BRIEF DESCRIPTION OF THE DRAWINGS
[0010] Embodiments are illustrated by way of example in the
accompanying figures, in which like reference numbers indicate
similar parts, and in which:
[0011] FIG. 1 illustrates a flow diagram setting forth one
embodiment of the logic for determining the behavior of the AI
entity in a local or online graphical environment, in accordance
with the disclosed principles;
[0012] FIG. 2 illustrates a flow diagram setting forth one
embodiment of how an AI entity in accordance with the disclosed
principles follows a set of rules for the graphical environment
used in its decision making operation;
[0013] FIG. 3 illustrates a flow diagram setting forth one
embodiment of when and under which circumstances the behavioral
logic of an AI entity in accordance with the disclosed principles
may take action;
[0014] FIG. 4 illustrates a flow diagram setting forth one
embodiment of the assignment of weights on a predetermined number
of data items collected from the graphical environment and the
interaction of the user with the latter;
[0015] FIG. 5 illustrates a flow diagram setting forth one
embodiment of the decision making process of an AI entity according
to the disclosed principles; and
[0016] FIG. 6 illustrates a block diagram setting forth one
embodiment of an exemplary self-learning process under which an AI
entity in accordance with the disclosed principles can improve its
decision making process.
DETAILED DESCRIPTION
[0017] Looking initially at FIG. 1, illustrated is a flow diagram
100 setting forth one embodiment of the logic for determining the
behavior of the AI entity in a local or online graphical
environment.

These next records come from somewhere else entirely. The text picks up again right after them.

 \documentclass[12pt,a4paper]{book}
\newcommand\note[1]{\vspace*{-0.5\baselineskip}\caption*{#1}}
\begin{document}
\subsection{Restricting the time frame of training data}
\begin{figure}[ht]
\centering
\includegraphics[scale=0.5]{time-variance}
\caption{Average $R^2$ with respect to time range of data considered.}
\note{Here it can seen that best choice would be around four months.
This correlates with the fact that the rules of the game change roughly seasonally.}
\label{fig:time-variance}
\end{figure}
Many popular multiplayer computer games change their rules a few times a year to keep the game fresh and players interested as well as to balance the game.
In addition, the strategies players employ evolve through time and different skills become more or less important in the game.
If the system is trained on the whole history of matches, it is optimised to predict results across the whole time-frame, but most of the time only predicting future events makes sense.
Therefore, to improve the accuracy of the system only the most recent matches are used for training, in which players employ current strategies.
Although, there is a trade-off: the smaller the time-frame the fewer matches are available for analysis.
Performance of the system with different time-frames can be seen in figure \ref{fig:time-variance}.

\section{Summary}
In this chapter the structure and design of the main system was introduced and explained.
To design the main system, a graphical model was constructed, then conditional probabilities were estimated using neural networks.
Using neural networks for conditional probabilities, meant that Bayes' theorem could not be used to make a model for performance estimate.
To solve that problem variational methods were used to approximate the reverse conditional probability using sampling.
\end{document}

At step 105, for example, the AI entity is initiated
when gameplay is started in a virtual gaming environment. Each
graphical environment, whether local or online, has a set of rules
determined in step 110 for governing gameplay and one or more goals
players seek to achieve. By using this set of rules, users are
challenged to perform in a way that will gain them an advantage
over another user (individual users or human user teams) or an AI
entity so as to accomplish the goal or goals defined by the
graphical environment.
[0018] In some embodiments, the AI entity may have to follow
exactly the same set of rules as the users in the virtual
environment. In related embodiments, the users may be able to
choose among different levels of difficulty offered by the
graphical environment. Thus the AI entity can follow different sets
of rules depending on the level of difficulty chosen. At step 115,
the level at which the AI entity will operate is determined. This
level may or may not correspond to the difficulty level selected by
the user. Accordingly, items like armor, strength, dexterity,
damage dispensed, experience level, etc. of a virtual entity (VE)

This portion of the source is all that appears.